Exhibition highlights South Leeds women fighting for the vote

An exhibition at Beeston Library last month told the story of the campaigners whose efforts led to (some) women winning the vote one hundred years ago.

Vine Pemberton Joss speaking at Beeston Library

The Vote before the Vote exhibition told the story of the long 19th century march towards the full Parliamentary franchise, and the Leeds women who kept pushing and fighting for the vote. As the 20th century dawned there was still a long way to go. But each advance was a victory, and without these local women it might never have happened.

The name of the exhibition comes from the fact that women, so long as they owned property, did have the vote in local elections. It re-traced the steps of these inspirational women, some who grew up and started the movement in Beeston.

The photographic exhibition was created by Vine Pemberton Joss, who gave talk about the themes and the characters to a packed Beeston Library on 19 October.

Mary Gawthorpe

Amongst the inspirational women who started the early movement for the women’s vote was Mary Gawthorpe who lived and worked in Beeston. There is a common perception that these early feminists were middle class do-gooders, but these were working women.

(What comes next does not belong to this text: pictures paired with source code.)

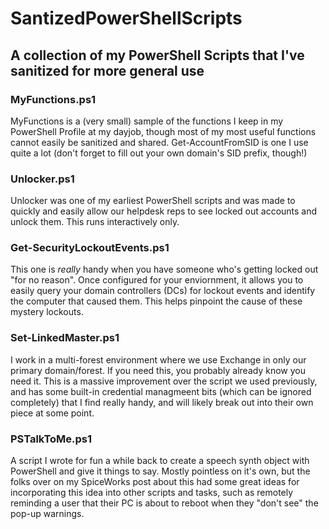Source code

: # SantizedPowerShellScripts
## A collection of my PowerShell Scripts that I've sanitized for more general use

### MyFunctions.ps1
MyFunctions is a (very small) sample of the functions I keep in my PowerShell Profile at my dayjob, though most of my most useful functions cannot easily be sanitized and shared. Get-AccountFromSID is one I use quite a lot (don't forget to fill out your own domain's SID prefix, though!)

### Unlocker.ps1
Unlocker was one of my earliest PowerShell scripts and was made to quickly and easily allow our helpdesk reps to see locked out accounts and unlock them. This runs interactively only.

### Get-SecurityLockoutEvents.ps1
This one is *really* handy when you have someone who's getting locked out "for no reason". Once configured for your enviornment, it allows you to easily query your domain controllers (DCs) for lockout events and identify the computer that caused them. This helps pinpoint the cause of these mystery lockouts.

### Set-LinkedMaster.ps1
I work in a multi-forest environment where we use Exchange in only our primary domain/forest. If you need this, you probably already know you need it. This is a massive improvement over the script we used previously, and has some built-in credential managmeent bits (which can be ignored completely) that I find really handy, and will likely break out into their own piece at some point.

### PSTalkToMe.ps1
A script I wrote for fun a while back to create a speech synth object with PowerShell and give it things to say. Mostly pointless on it's own, but the folks over on my SpiceWorks post about this had some great ideas for incorporating this idea into other scripts and tasks, such as remotely reminding a user that their PC is about to reboot when they "don't see" the pop-up warnings. 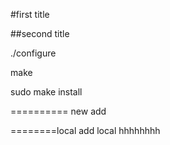#first title

##second title

./configure

make

sudo make install

==========
new add

========local add
local hhhhhhhh
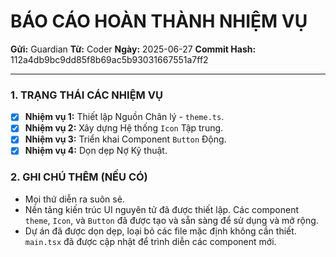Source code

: # BÁO CÁO HOÀN THÀNH NHIỆM VỤ

**Gửi:** Guardian
**Từ:** Coder
**Ngày:** 2025-06-27
**Commit Hash:** 112a4db9bc9dd85f8b69ac5b93031667551a7ff2

---

### **1. TRẠNG THÁI CÁC NHIỆM VỤ**

-   [x] **Nhiệm vụ 1:** Thiết lập Nguồn Chân lý - `theme.ts`.
-   [x] **Nhiệm vụ 2:** Xây dựng Hệ thống `Icon` Tập trung.
-   [x] **Nhiệm vụ 3:** Triển khai Component `Button` Động.
-   [x] **Nhiệm vụ 4:** Dọn dẹp Nợ Kỹ thuật.

### **2. GHI CHÚ THÊM (NẾU CÓ)**

*   Mọi thứ diễn ra suôn sẻ.
*   Nền tảng kiến trúc UI nguyên tử đã được thiết lập. Các component `theme`, `Icon`, và `Button` đã được tạo và sẵn sàng để sử dụng và mở rộng.
*   Dự án đã được dọn dẹp, loại bỏ các file mặc định không cần thiết. `main.tsx` đã được cập nhật để trình diễn các component mới. 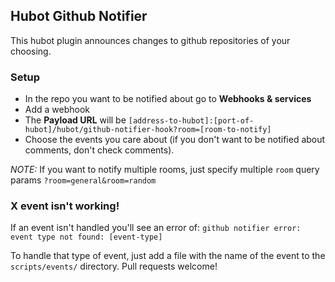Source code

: ## Hubot Github Notifier

This hubot plugin announces changes to github repositories of your choosing.

### Setup
- In the repo you want to be notified about go to **Webhooks & services**
- Add a webhook
- The **Payload URL** will be `[address-to-hubot]:[port-of-hubot]/hubot/github-notifier-hook?room=[room-to-notify]`
- Choose the events you care about (if you don't want to be notified about comments, don't check comments).

*NOTE:* If you want to notify multiple rooms, just specify multiple `room` query params `?room=general&room=random`


### X event isn't working!

If an event isn't handled you'll see an error of:
`github notifier error: event type not found: [event-type]`

To handle that type of event, just add a file with the name of the event to the `scripts/events/` directory. Pull requests welcome!
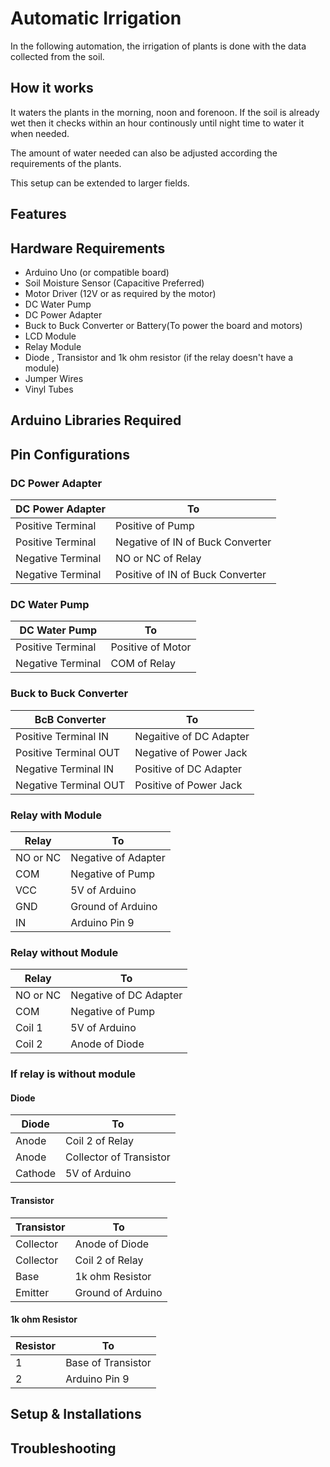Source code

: # Automatic Irrigation

In the following automation, the irrigation of plants is done with the data collected from the soil.

## How it works

It waters the plants in the morning, noon and forenoon. If the soil is already wet then it checks within an hour continously until night time to water it when needed.

The amount of water needed can also be adjusted according the requirements of the plants.

This setup can be extended to larger fields.

## Features



## Hardware Requirements

- Arduino Uno (or compatible board)
- Soil Moisture Sensor (Capacitive Preferred)
- Motor Driver (12V or as required by the motor)
- DC Water Pump 
- DC Power Adapter
- Buck to Buck Converter or Battery(To power the board and motors)
- LCD Module
- Relay Module
- Diode , Transistor and 1k ohm resistor (if the relay doesn't have a module)
- Jumper Wires
- Vinyl Tubes


## Arduino Libraries Required




## Pin Configurations

### DC Power Adapter

| DC Power Adapter | To |
|-----------|-------------|
| Positive Terminal | Positive of Pump |
| Positive Terminal | Negative of IN of Buck Converter |
| Negative Terminal | NO or NC of Relay |
| Negative Terminal | Positive of IN of Buck Converter |

### DC Water Pump

| DC Water Pump | To |
|-----------|-------------|
| Positive Terminal | Positive of Motor |
| Negative Terminal | COM of Relay |

### Buck to Buck Converter

| BcB Converter | To |
|-----------|-------------|
| Positive Terminal IN | Negaitive of DC Adapter |
| Positive Terminal OUT| Negative of Power Jack |
| Negative Terminal IN | Positive of DC Adapter |
| Negative Terminal OUT| Positive of Power Jack |


### Relay with Module

| Relay | To |
|-----------|-------------|
| NO or NC | Negative of Adapter |
| COM | Negative of Pump |
| VCC | 5V of Arduino |
| GND | Ground of Arduino |
| IN | Arduino Pin 9 |

### Relay without Module

| Relay | To |
|-----------|-------------|
| NO or NC | Negative of DC Adapter |
| COM | Negative of Pump |
| Coil 1 | 5V of Arduino |
| Coil 2 | Anode of Diode |

### If relay is without module

#### Diode 

| Diode | To |
|-----------|-------------|
| Anode | Coil 2 of Relay |
| Anode | Collector of Transistor |
| Cathode | 5V of Arduino |

#### Transistor 

| Transistor | To |
|-----------|-------------|
| Collector | Anode of Diode |
| Collector | Coil 2 of Relay |
| Base | 1k ohm Resistor |
| Emitter | Ground of Arduino |

#### 1k ohm Resistor

| Resistor | To |
|-----------|-------------|
| 1 | Base of Transistor |
| 2 | Arduino Pin 9 |


## Setup & Installations



## Troubleshooting


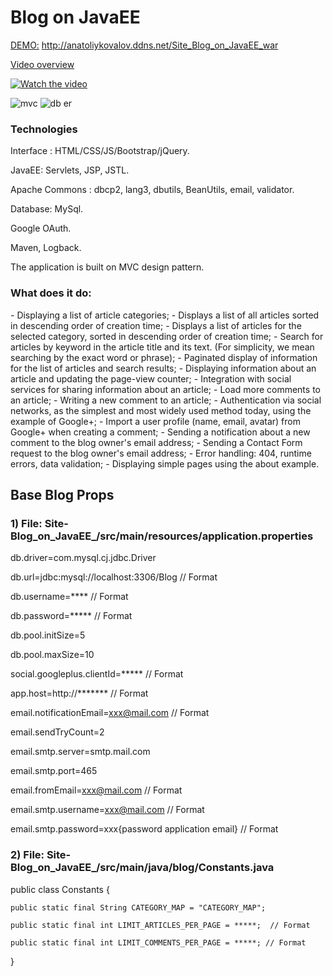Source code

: # Blog on JavaEE
<a href="http://anatoliykovalov.ddns.net/Site_Blog_on_JavaEE_war">DEMO:</a>
 http://anatoliykovalov.ddns.net/Site_Blog_on_JavaEE_war
 
 <a href="http://anatoliykovalov.ddns.net/Site_Blog_on_JavaEE_war">Video overview</a>
 
[![Watch the video](http://i.piccy.info/i9/3f1dc13958ada97a68392db8b017a1fb/1598604922/319685/1393884/5.png)](https://www.youtube.com/watch?v=NhMxseaeOdc)


<img src="http://i.piccy.info/i9/995efab22cc5cad8eb9c004dd016b42b/1598605444/155345/1393884/1.png" alt="mvc">


<img src="http://i.piccy.info/i9/5fe548995dca01676b9f63b23fcfe070/1598605577/64671/1393884/209182.png" alt="db er">


<h3>Technologies </h3>

Interface : HTML/CSS/JS/Bootstrap/jQuery.

JavaEE: Servlets, JSP, JSTL.

Apache Commons : dbcp2, lang3, dbutils, BeanUtils, email, validator.

Database: MySql.

Google OAuth.

Maven, Logback.

The application is built on MVC design pattern.



<h3>What does it do:</h3>
- Displaying a list of article categories;
- Displays a list of all articles sorted in descending order of creation time;
- Displays a list of articles for the selected category, sorted in descending order of creation time;
- Search for articles by keyword in the article title and its text. (For simplicity, we mean searching by the exact word or phrase);
- Paginated display of information for the list of articles and search results;
- Displaying information about an article and updating the page-view counter;
- Integration with social services for sharing information about an article;
- Load more comments to an article;
- Writing a new comment to an article;
- Authentication via social networks, as the simplest and most widely used method today, using the example of Google+;
- Import a user profile (name, email, avatar) from Google+ when creating a comment;
- Sending a notification about a new comment to the blog owner's email address;
- Sending a Contact Form request to the blog owner's email address;
- Error handling: 404, runtime errors, data validation;
- Displaying simple pages using the about example.

<h2>Base Blog Props</h2>
 <h3>1) File: Site-Blog_on_JavaEE_/src/main/resources/application.properties</h3>
 
db.driver=com.mysql.cj.jdbc.Driver

db.url=jdbc:mysql://localhost:3306/Blog // Format

db.username=**** // Format

db.password=***** // Format

db.pool.initSize=5

db.pool.maxSize=10

social.googleplus.clientId=***** // Format

app.host=http://******* // Format

email.notificationEmail=xxx@mail.com // Format

email.sendTryCount=2

email.smtp.server=smtp.mail.com

email.smtp.port=465

email.fromEmail=xxx@mail.com // Format

email.smtp.username=xxx@mail.com // Format

email.smtp.password=xxx{password application email} // Format 


<h3>2) File: Site-Blog_on_JavaEE_/src/main/java/blog/Constants.java</h3>

public class Constants {

    public static final String CATEGORY_MAP = "CATEGORY_MAP";

    public static final int LIMIT_ARTICLES_PER_PAGE = *****;  // Format 

    public static final int LIMIT_COMMENTS_PER_PAGE = *****; // Format

}
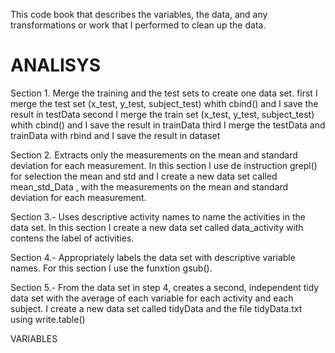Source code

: This code book that describes the variables, the data, and any transformations or work that I performed to clean up
the data.

# ANALISYS 

Section 1. Merge the training and the test sets to create one data set.
 first I merge the test set (x_test, y_test, subject_test) whith cbind() and I save the result in  testData
 second I merge the train set (x_test, y_test, subject_test) whith cbind() and I save the result in trainData
 third I merge the testData and trainData with rbind and I save the result in dataset
 
Section 2. Extracts only the measurements on the mean and standard deviation for each measurement.
 In this section I use de instruction grepl() for selection the mean and std and I create a new data set 
 called mean_std_Data , with the measurements on the mean and standard deviation for each measurement.
 
Section 3.- Uses descriptive activity names to name the activities in the data set.
  In this section I create a new data set called data_activity with contens the label of activities.
 
Section 4.- Appropriately labels the data set with descriptive variable names.
For this section I use the funxtion gsub().

Section 5.- From the data set in step 4, creates a second, independent tidy data set with the average of each 
variable for each activity and each subject.
 I create a new data set called tidyData and the file tidyData.txt  using write.table()

 VARIABLES

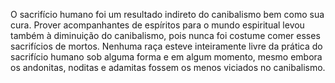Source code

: ﻿O sacrifício humano foi um resultado indireto do canibalismo bem como sua cura. Prover acompanhantes de espíritos para o mundo espiritual levou também à diminuição do canibalismo, pois nunca foi costume comer esses sacrifícios de mortos. Nenhuma raça esteve inteiramente livre da prática do sacrifício humano sob alguma forma e em algum momento, mesmo embora os andonitas, noditas e adamitas fossem os menos viciados no canibalismo.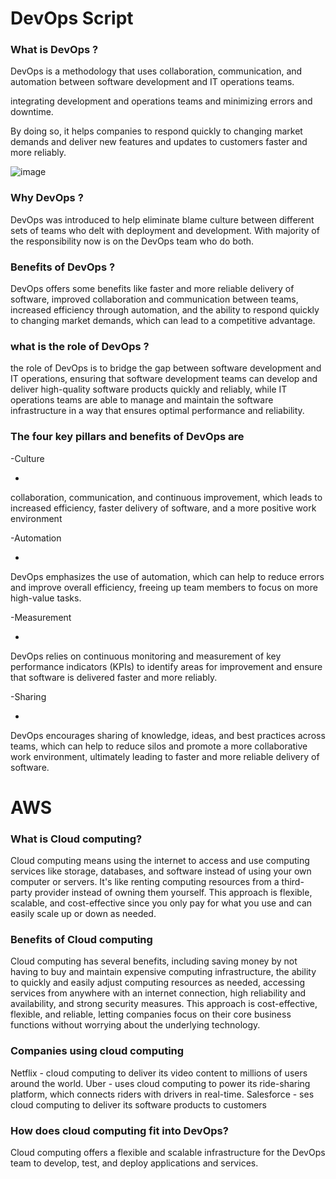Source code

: # DevOps Script

  

### What is DevOps ? 

DevOps is a methodology that uses collaboration, communication, and automation between software development and IT operations teams.  

integrating development and operations teams and minimizing errors and downtime. 

By doing so, it helps companies to respond quickly to changing market demands and deliver new features and updates to customers faster and more reliably. 

  ![image](https://user-images.githubusercontent.com/129948378/231516675-b5463f16-bd24-44b3-ad24-a2f27ca6d055.png)


### Why DevOps ? 

DevOps was introduced to help eliminate blame culture between different sets of teams who delt with deployment and development. With majority of the responsibility now is on the DevOps team who do both. 

  

### Benefits of DevOps ? 

DevOps offers some benefits like faster and more reliable delivery of software, improved collaboration and communication between teams, increased efficiency through automation, and the ability to respond quickly to changing market demands, which can lead to a competitive advantage. 

 ### what is the role of DevOps ? 

the role of DevOps is to bridge the gap between software development and IT operations, ensuring that software development teams can develop and deliver high-quality software products quickly and reliably, while IT operations teams are able to manage and maintain the software infrastructure in a way that ensures optimal performance and reliability. 

### The four key pillars and benefits of DevOps are 

  

-Culture 

- 

collaboration, communication, and continuous improvement, which leads to increased efficiency, faster delivery of software, and a more positive work environment 

  

-Automation 

- 

DevOps emphasizes the use of automation, which can help to reduce errors and improve overall efficiency, freeing up team members to focus on more high-value tasks. 

  

-Measurement 

- 

DevOps relies on continuous monitoring and measurement of key performance indicators (KPIs) to identify areas for improvement and ensure that software is delivered faster and more reliably. 

  

-Sharing 

- 

DevOps encourages sharing of knowledge, ideas, and best practices across teams, which can help to reduce silos and promote a more collaborative work environment, ultimately leading to faster and more reliable delivery of software. 

  

# AWS  

  

### What is Cloud computing? 

Cloud computing means using the internet to access and use computing services like storage, databases, and software instead of using your own computer or servers. It's like renting computing resources from a third-party provider instead of owning them yourself. This approach is flexible, scalable, and cost-effective since you only pay for what you use and can easily scale up or down as needed. 

  

### Benefits of Cloud computing  

Cloud computing has several benefits, including saving money by not having to buy and maintain expensive computing infrastructure, the ability to quickly and easily adjust computing resources as needed, accessing services from anywhere with an internet connection, high reliability and availability, and strong security measures. This approach is cost-effective, flexible, and reliable, letting companies focus on their core business functions without worrying about the underlying technology. 

 

 

### Companies using cloud computing 

  

Netflix - cloud computing to deliver its video content to millions of users around the world. Uber - uses cloud computing to power its ride-sharing platform, which connects riders with drivers in real-time. Salesforce - ses cloud computing to deliver its software products to customers 

 

### How does cloud computing fit into DevOps? 

Cloud computing offers a flexible and scalable infrastructure for the DevOps team to develop, test, and deploy applications and services.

Mary left a violent father in Woodhouse and took her mother with her. She lived near the junction of Fulham and Greenmount Streets in Beeston Hill and taught at St Luke’s School. She later became a national organiser for the suffragettes Women’s Social and Political Union, before leaving for America, where she died in 1973.

Another working class woman was Mary Woodcock who was the moving force behind the establishment of children’s homes in Leeds. Mary, the wife of a labourer, lived at 65 Beeston Road. She was elected a ‘Poor Law Guardian’, responsible for overseeing the Workhouse.

Children were often abandoned, especially by men whose wifes had died (often in childbirth). Rather than see them grow up in the Workhouse, Mary established ‘scattered homes’ where they could live in small groups with foster parents. Crucially this meant they didn’t have to wear the Workhouse uniform and could go to the local school with other children, free from the stigma of poverty.

Another body influenced by women was the Leeds School Board. The first two Board schools in Leeds, created to bring in universal education for the first time were at Hunslet Carr and Bewerley Street in South Leeds.

Catherine Buckton was a governor at Hunslet Carr and the minutes of early meetings are full of “Mrs Buckton proposed …” clearly another strong women, getting things done. She also gave health talks to women and wrote about the poor state of housing in South Leeds.

The exhibition included photographs and maps, lots of information about Hunslet workhouse (Hillidge Road) and other documents.